Covariates were selected if they have been suggested to play a role modifying the susceptibility to SARS-CoV-2 acquisition. These included age, gender, level of education (primary school education or higher), alcohol intake (dichotomized in ≤50 or >50 g/day), the complete set of cardiovascular risk factors (smoking status, diet, physical activity, body mass index, blood pressure, fasting glucose and total cholesterol blood levels, according to the American Heart Association criteria), 20 the waist circumference (as a surrogate of abdominal obesity), sleep quality (assessed by means of the Pittsburgh Sleep Quality Index), 21 and the presence of symptoms of depression (assessed by means of the depression axis of the Depression-Anxiety-Stress Scale-21). 22 These covariates had been updated during a survey conducted 3 months before the start of the pandemic in the village (December, 2019). In addition, social factors of relevance to the pandemic were included as covariates. These included the economic status of the individual (weighted on a Likert scale, were 1 point is less than $100 and 5 points is more than $700 per month, according to the Gijon scale for the measurement of Social Determinants of Health), 23 the number of persons living in the house, bedrooms per house, having a flushing toilet system (as opposed to an open latrine), and home confinement during at least 2 months during the pandemic.

Statistical Analysis

Data analyses were carried out by using STATA version 17 (College Station, TX, USA). In univariate analyses, continuous variables were compared by linear models and categorical variables by the x2 or Fisher exact test as appropriate. For computing person-years of follow-up, we considered the time under surveillance starting on March, 2020 (when clinical surveillance started), and ending the time of the first positive test, death, lost to follow-up or administrative censoring at the end of the study. A Poisson regression model adjusted for all the above-mentioned covariates of interest, was fitted to estimate the incidence risk ratio (IRR) of each of the factors associated with a persistent seronegative status (dependent variable).

Results

Figure 1 is a flow chart depicting the reasons for excluding study participants at each round of serological testing and their allocation into seronegative or seropositive categories. From 702 individuals actively enrolled in the Atahualpa Project Cohort as of March 2020, 673 (96% coverage) received a baseline test for the detection of SARS-CoV-2 antibodies in May 2020. The average follow-up was 6.8 months (SD: 5.16 months) and the median follow up was 3.02 months (interquartile range: 2.0-13 months). These individuals contributed 383.1 person-years of follow-up (mean: 0.57 ± 0.43 years; range: 0.17-1.08 years).

Figure 1.

Figure 1.

Flow chart depicting the reasons for censoring individuals before the end of the study and the number of persistent seronegative individuals at the administrative censoring date (April, 2021).

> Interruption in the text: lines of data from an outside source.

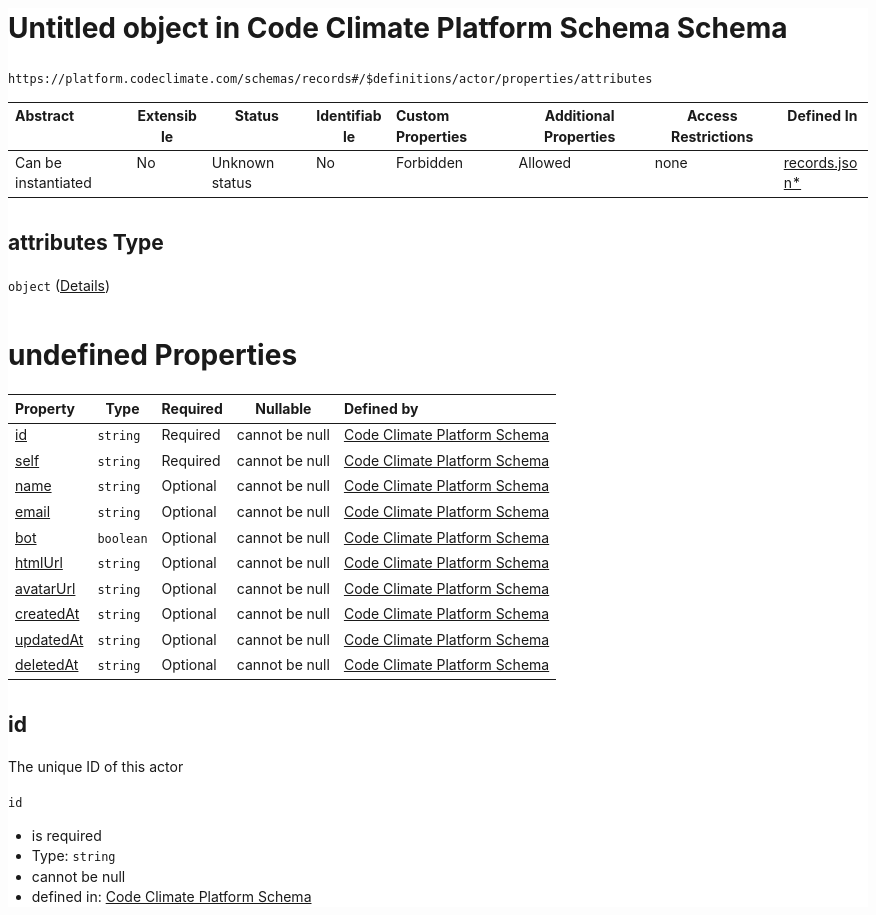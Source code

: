 # Untitled object in Code Climate Platform Schema Schema

```txt
https://platform.codeclimate.com/schemas/records#/$definitions/actor/properties/attributes
```




| Abstract            | Extensible | Status         | Identifiable | Custom Properties | Additional Properties | Access Restrictions | Defined In                                            |
| :------------------ | ---------- | -------------- | ------------ | :---------------- | --------------------- | ------------------- | ----------------------------------------------------- |
| Can be instantiated | No         | Unknown status | No           | Forbidden         | Allowed               | none                | [records.json\*](records.json "open original schema") |

## attributes Type

`object` ([Details](records-definitions-actor-properties-attributes.md))

# undefined Properties

| Property                | Type      | Required | Nullable       | Defined by                                                                                                                                                                                                                     |
| :---------------------- | --------- | -------- | -------------- | :----------------------------------------------------------------------------------------------------------------------------------------------------------------------------------------------------------------------------- |
| [id](#id)               | `string`  | Required | cannot be null | [Code Climate Platform Schema](records-definitions-actor-properties-attributes-properties-id.md "https&#x3A;//platform.codeclimate.com/schemas/records#/$definitions/actor/properties/attributes/properties/id")               |
| [self](#self)           | `string`  | Required | cannot be null | [Code Climate Platform Schema](records-definitions-actor-properties-attributes-properties-self.md "https&#x3A;//platform.codeclimate.com/schemas/records#/$definitions/actor/properties/attributes/properties/self")           |
| [name](#name)           | `string`  | Optional | cannot be null | [Code Climate Platform Schema](records-definitions-actor-properties-attributes-properties-name.md "https&#x3A;//platform.codeclimate.com/schemas/records#/$definitions/actor/properties/attributes/properties/name")           |
| [email](#email)         | `string`  | Optional | cannot be null | [Code Climate Platform Schema](records-definitions-actor-properties-attributes-properties-email.md "https&#x3A;//platform.codeclimate.com/schemas/records#/$definitions/actor/properties/attributes/properties/email")         |
| [bot](#bot)             | `boolean` | Optional | cannot be null | [Code Climate Platform Schema](records-definitions-actor-properties-attributes-properties-bot.md "https&#x3A;//platform.codeclimate.com/schemas/records#/$definitions/actor/properties/attributes/properties/bot")             |
| [htmlUrl](#htmlUrl)     | `string`  | Optional | cannot be null | [Code Climate Platform Schema](records-definitions-actor-properties-attributes-properties-htmlurl.md "https&#x3A;//platform.codeclimate.com/schemas/records#/$definitions/actor/properties/attributes/properties/htmlUrl")     |
| [avatarUrl](#avatarUrl) | `string`  | Optional | cannot be null | [Code Climate Platform Schema](records-definitions-actor-properties-attributes-properties-avatarurl.md "https&#x3A;//platform.codeclimate.com/schemas/records#/$definitions/actor/properties/attributes/properties/avatarUrl") |
| [createdAt](#createdAt) | `string`  | Optional | cannot be null | [Code Climate Platform Schema](records-definitions-actor-properties-attributes-properties-createdat.md "https&#x3A;//platform.codeclimate.com/schemas/records#/$definitions/actor/properties/attributes/properties/createdAt") |
| [updatedAt](#updatedAt) | `string`  | Optional | cannot be null | [Code Climate Platform Schema](records-definitions-actor-properties-attributes-properties-updatedat.md "https&#x3A;//platform.codeclimate.com/schemas/records#/$definitions/actor/properties/attributes/properties/updatedAt") |
| [deletedAt](#deletedAt) | `string`  | Optional | cannot be null | [Code Climate Platform Schema](records-definitions-actor-properties-attributes-properties-deletedat.md "https&#x3A;//platform.codeclimate.com/schemas/records#/$definitions/actor/properties/attributes/properties/deletedAt") |

## id

The unique ID of this actor


`id`

-   is required
-   Type: `string`
-   cannot be null
-   defined in: [Code Climate Platform Schema](records-definitions-actor-properties-attributes-properties-id.md "https&#x3A;//platform.codeclimate.com/schemas/records#/$definitions/actor/properties/attributes/properties/id")
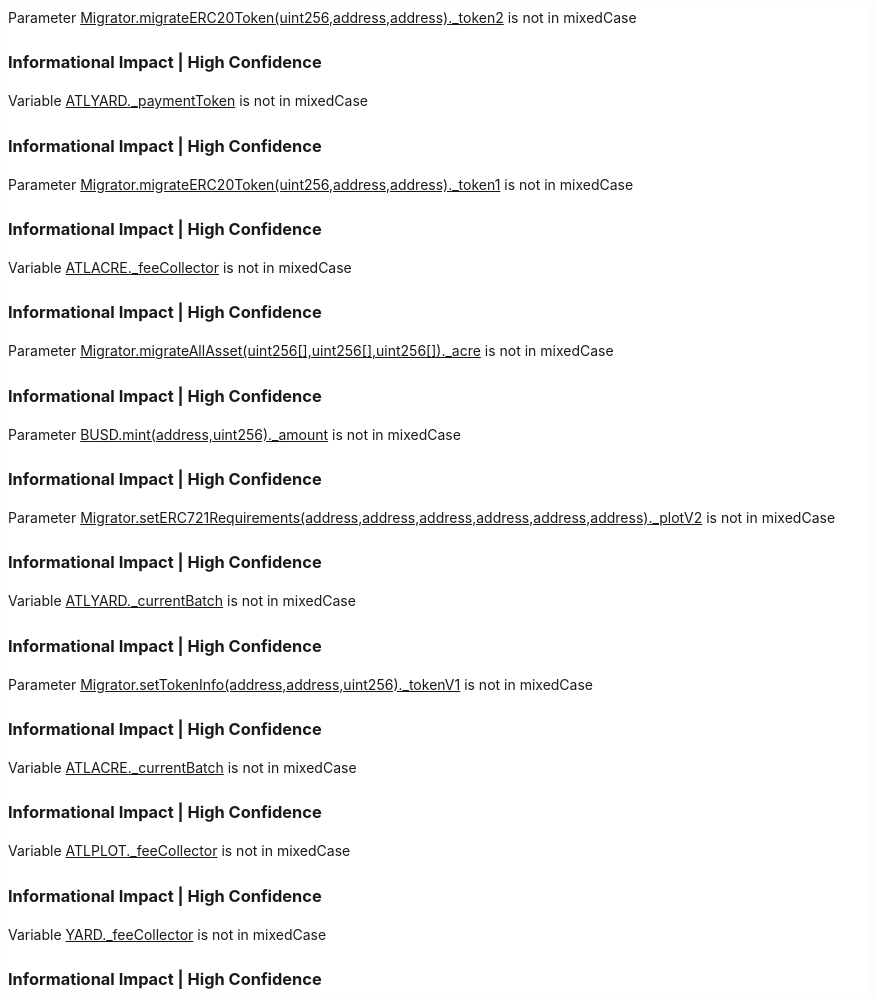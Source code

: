 Parameter [Migrator.migrateERC20Token(uint256,address,address)._token2](v1-migrator/contracts/Migrator.sol#L136) is not in mixedCase
### Informational Impact | High Confidence 

Variable [ATLYARD._paymentToken](v1-migrator/contracts/COA-Contracts/land-nfts/YARD.sol#L19-L22) is not in mixedCase
### Informational Impact | High Confidence 

Parameter [Migrator.migrateERC20Token(uint256,address,address)._token1](v1-migrator/contracts/Migrator.sol#L135-L136) is not in mixedCase
### Informational Impact | High Confidence 

Variable [ATLACRE._feeCollector](v1-migrator/contracts/COA-Contracts/land-nfts/ACRE.sol#L22-L23) is not in mixedCase
### Informational Impact | High Confidence 

Parameter [Migrator.migrateAllAsset(uint256[],uint256[],uint256[])._acre](v1-migrator/contracts/Migrator.sol#L207-L208) is not in mixedCase
### Informational Impact | High Confidence 

Parameter [BUSD.mint(address,uint256)._amount](v1-migrator/contracts/COA-Contracts/Busd.sol#L10) is not in mixedCase
### Informational Impact | High Confidence 

Parameter [Migrator.setERC721Requirements(address,address,address,address,address,address)._plotV2](v1-migrator/contracts/Migrator.sol#L282) is not in mixedCase
### Informational Impact | High Confidence 

Variable [ATLYARD._currentBatch](v1-migrator/contracts/COA-Contracts/land-nfts/YARD.sol#L23-L24) is not in mixedCase
### Informational Impact | High Confidence 

Parameter [Migrator.setTokenInfo(address,address,uint256)._tokenV1](v1-migrator/contracts/Migrator.sol#L314) is not in mixedCase
### Informational Impact | High Confidence 

Variable [ATLACRE._currentBatch](v1-migrator/contracts/COA-Contracts/land-nfts/ACRE.sol#L23-L24) is not in mixedCase
### Informational Impact | High Confidence 

Variable [ATLPLOT._feeCollector](v1-migrator/contracts/COA-Contracts/land-nfts/PLOT.sol#L22-L23) is not in mixedCase
### Informational Impact | High Confidence 

Variable [YARD._feeCollector](v1-migrator/contracts/COA-Contracts/land-nfts-v2/YARD.sol#L28-L29) is not in mixedCase
### Informational Impact | High Confidence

A total of 31 individuals were censored before the end of the study because they declined consent, died, or emigrated from Atahualpa. In addition, 429 individuals seroconverted to positive, leaving 213 study participants who remained seronegative by the end of the study. As noticed in the flow chart, with the exception of the first round of tests where 45% of study participants were seropositive, the highest percentage of seroconversion (16.5%) was noticed in the last round of tests (April 2021), which corresponded well with the Ecuadorian scenario, which by that time was going through the second wave of the pandemic. 24 In the second, third, and fourth rounds of test, 7.7%, 10.2%, and 8% of individuals seroconverted, respectively. Average SARS-CoV-2 incidence rate was 9.87 events (95% C.I.: 8.91-10.83) per 100 person months of observation. Overall, 255 study participants received 5 rounds of tests, 31 received 4 rounds, 38 received 3 rounds, 38 received 2 rounds, and the remaining 311 received only 1 round.

The mean age of the 673 study participants was 59.2 ± 12.8 years, 381 (57%) were women, 354 (53%) had primary school education only, and 142 (21%) disclosed heavy alcohol intake. Thirty-two individuals (5%) were current smokers, 188 (28%) had a body mass index ≥30 kg/m2, the mean waist circumference was 92.3 ± 10 cm, 48 (7%) had poor physical activity, 38 (6%) had a poor diet, 197 (29%) had blood pressure ≥140/90 mmHg, 152 (23%) had fasting glucose ≥126 mg/dL, 84 (12%) had total cholesterol levels ≥240 mg/dL, 200 (30%) had a poor sleep quality, and 72 (11%) had symptoms of depression. The mean score in the categories of economic status was 3.1 ± 0.7 (from a total of 5 points), the mean number of persons per house (including children and young adults) was 5.5 ± 3.3, and the mean number of bedrooms per house was 2.6 ± 1.1. Flushing toilet systems with closed sewage disposal systems were used by 541 (80%) individuals, and the remaining had open latrines. Overall, 238 (35%) individuals had been confined at home for at least 2 months during the study period.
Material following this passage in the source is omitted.